[Task data Boundary: Start]

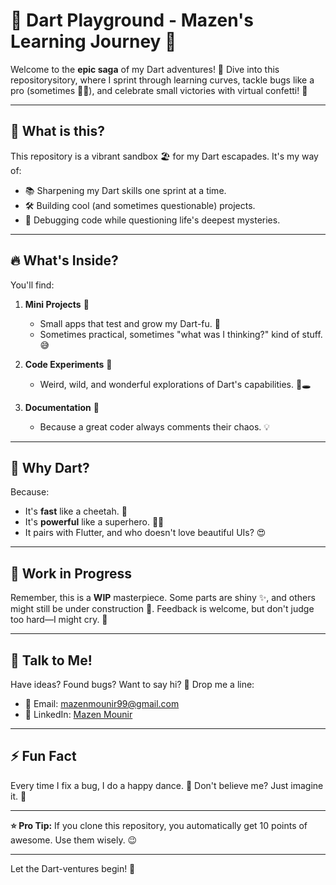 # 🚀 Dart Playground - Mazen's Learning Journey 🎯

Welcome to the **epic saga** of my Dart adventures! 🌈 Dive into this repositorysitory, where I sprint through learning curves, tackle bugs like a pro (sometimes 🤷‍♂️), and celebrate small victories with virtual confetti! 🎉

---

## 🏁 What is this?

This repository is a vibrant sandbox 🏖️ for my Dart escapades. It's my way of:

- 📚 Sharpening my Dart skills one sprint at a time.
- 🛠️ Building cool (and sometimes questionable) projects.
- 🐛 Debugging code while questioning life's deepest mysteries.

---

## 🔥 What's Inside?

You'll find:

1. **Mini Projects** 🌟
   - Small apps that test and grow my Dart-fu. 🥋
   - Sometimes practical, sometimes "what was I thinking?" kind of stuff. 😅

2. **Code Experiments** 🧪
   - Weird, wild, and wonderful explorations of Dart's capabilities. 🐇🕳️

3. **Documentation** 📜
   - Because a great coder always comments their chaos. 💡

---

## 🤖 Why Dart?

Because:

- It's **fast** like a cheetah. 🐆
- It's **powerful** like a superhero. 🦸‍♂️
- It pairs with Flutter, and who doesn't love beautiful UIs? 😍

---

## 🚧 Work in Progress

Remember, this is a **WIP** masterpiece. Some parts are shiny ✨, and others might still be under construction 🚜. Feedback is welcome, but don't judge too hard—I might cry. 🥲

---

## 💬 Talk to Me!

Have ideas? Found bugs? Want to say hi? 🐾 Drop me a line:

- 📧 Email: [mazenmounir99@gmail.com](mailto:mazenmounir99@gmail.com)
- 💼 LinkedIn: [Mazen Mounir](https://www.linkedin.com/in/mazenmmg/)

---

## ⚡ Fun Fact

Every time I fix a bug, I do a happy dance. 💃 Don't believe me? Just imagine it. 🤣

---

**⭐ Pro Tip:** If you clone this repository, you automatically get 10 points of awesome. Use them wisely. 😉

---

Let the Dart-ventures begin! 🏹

[Task data Boundary: End]
[Task data Boundary: Start]

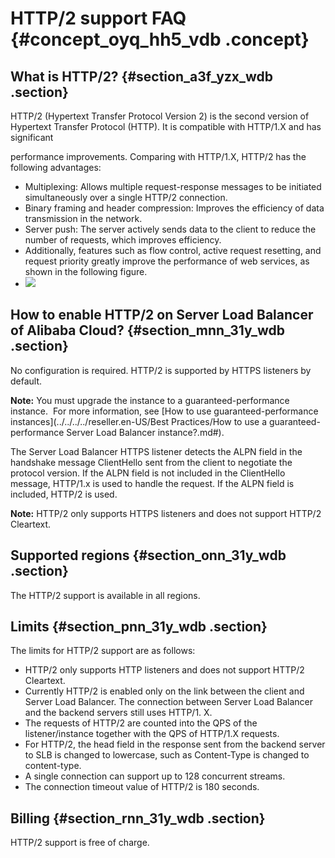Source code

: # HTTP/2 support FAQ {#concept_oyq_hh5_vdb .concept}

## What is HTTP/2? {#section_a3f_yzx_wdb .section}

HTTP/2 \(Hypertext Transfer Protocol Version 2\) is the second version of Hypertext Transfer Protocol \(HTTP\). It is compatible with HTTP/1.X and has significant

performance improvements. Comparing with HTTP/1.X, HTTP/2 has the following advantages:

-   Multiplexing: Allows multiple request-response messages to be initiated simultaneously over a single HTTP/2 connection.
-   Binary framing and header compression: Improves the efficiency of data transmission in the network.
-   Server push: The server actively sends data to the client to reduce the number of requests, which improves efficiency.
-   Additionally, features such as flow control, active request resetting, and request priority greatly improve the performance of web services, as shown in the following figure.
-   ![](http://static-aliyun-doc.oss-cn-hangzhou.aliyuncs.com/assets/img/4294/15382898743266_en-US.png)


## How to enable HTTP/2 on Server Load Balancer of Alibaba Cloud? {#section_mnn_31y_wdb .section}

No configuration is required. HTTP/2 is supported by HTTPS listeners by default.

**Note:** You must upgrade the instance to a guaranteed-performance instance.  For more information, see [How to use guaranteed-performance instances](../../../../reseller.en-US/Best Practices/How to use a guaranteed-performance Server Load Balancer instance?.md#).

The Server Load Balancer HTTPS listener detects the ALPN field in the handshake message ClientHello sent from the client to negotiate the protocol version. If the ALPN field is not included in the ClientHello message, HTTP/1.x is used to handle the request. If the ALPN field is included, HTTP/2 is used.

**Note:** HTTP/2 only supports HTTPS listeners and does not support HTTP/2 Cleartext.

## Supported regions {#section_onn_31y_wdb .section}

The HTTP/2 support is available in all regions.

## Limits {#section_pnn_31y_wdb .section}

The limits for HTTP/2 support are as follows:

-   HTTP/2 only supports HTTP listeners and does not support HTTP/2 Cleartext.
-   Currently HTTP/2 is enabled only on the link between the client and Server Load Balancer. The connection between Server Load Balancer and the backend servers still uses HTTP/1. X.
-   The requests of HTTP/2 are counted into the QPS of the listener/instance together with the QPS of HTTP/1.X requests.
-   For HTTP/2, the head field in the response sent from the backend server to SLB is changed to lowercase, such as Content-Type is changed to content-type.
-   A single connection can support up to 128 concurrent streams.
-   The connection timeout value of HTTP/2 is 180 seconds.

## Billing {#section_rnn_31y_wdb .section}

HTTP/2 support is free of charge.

[Task data Boundary: End]

• The problem: Find all lines holding the word "only" in the records above and copy them.

• Your response:
**Note:** HTTP/2 only supports HTTPS listeners and does not support HTTP/2 Cleartext.
-   HTTP/2 only supports HTTP listeners and does not support HTTP/2 Cleartext.
-   Currently HTTP/2 is enabled only on the link between the client and Server Load Balancer. The connection between Server Load Balancer and the backend servers still uses HTTP/1. X.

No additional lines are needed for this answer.